▶ Assignment: For the entries that follow, restate word for word the line containing "2. ce n’est pas nous", the line containing "Global Warming and", and every line that lies between them.

Stored data
_____

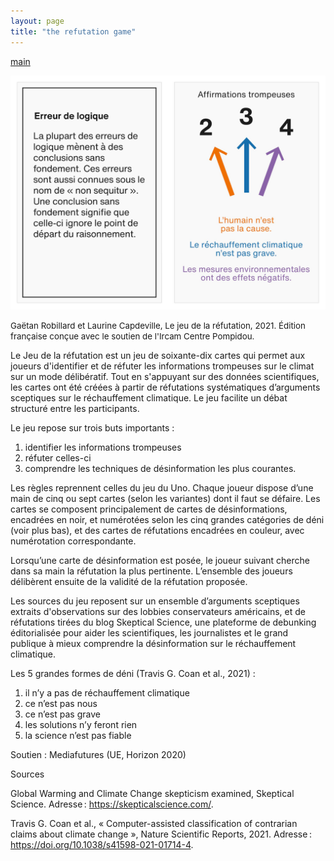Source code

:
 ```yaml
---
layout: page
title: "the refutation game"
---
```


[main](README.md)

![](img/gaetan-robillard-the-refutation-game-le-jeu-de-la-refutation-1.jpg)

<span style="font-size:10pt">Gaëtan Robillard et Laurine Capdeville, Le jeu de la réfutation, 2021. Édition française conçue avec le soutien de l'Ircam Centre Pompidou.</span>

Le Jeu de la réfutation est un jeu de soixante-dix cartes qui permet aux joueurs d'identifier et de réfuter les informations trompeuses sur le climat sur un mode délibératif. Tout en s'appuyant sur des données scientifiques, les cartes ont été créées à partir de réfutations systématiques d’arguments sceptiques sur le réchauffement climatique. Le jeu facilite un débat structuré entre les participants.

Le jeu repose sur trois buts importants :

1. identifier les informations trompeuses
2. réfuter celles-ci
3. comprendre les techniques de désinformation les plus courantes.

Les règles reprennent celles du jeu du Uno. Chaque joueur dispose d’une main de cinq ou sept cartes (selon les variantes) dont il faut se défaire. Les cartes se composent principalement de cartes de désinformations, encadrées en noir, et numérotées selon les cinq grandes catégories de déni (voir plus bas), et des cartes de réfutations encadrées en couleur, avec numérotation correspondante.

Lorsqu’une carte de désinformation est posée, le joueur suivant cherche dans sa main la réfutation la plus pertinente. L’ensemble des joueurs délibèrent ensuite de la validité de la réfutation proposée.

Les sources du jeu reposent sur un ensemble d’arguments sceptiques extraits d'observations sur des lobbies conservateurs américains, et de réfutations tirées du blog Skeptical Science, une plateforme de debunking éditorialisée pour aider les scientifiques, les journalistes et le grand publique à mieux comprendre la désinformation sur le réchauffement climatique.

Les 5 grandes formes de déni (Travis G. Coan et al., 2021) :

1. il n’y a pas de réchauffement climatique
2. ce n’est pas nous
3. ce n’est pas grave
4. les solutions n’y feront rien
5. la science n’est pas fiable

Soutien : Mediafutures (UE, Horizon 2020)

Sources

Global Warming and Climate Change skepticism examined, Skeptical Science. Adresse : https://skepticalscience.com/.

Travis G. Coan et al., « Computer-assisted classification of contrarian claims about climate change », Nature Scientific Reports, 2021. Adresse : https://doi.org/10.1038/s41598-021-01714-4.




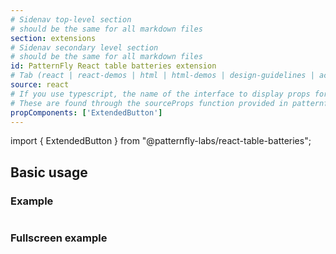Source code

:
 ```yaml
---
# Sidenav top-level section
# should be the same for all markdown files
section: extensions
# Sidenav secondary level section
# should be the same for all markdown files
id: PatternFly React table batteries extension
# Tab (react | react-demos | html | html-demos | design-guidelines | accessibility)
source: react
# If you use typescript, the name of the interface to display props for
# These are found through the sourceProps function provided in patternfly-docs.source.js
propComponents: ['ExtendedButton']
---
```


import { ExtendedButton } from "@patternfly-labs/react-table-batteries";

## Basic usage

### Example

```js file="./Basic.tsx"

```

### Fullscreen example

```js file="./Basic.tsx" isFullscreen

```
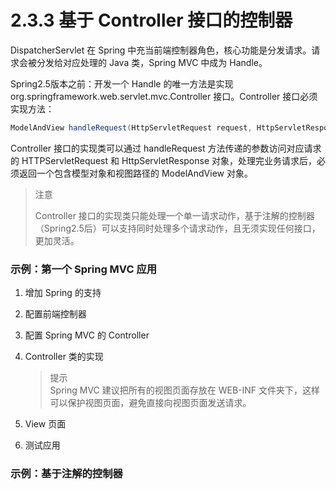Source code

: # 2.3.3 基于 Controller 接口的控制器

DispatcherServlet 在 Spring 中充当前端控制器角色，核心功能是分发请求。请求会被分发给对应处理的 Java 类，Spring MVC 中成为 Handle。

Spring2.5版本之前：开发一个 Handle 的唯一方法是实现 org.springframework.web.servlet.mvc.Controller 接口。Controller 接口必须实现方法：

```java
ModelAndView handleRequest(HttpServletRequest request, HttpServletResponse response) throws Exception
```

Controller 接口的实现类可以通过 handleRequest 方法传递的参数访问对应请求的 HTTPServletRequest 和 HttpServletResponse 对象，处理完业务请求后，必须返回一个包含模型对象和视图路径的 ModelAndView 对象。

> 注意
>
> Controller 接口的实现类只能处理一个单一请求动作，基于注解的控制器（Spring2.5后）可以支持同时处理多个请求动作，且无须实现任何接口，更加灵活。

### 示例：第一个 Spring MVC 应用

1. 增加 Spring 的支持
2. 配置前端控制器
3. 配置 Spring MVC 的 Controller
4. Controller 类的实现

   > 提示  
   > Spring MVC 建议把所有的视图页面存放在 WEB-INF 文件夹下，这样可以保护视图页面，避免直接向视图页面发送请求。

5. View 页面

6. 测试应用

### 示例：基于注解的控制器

_____

▶ Result:
2. ce n’est pas nous
3. ce n’est pas grave
4. les solutions n’y feront rien
5. la science n’est pas fiable

Soutien : Mediafutures (UE, Horizon 2020)

Sources

Global Warming and Climate Change skepticism examined, Skeptical Science. Adresse : https://skepticalscience.com/.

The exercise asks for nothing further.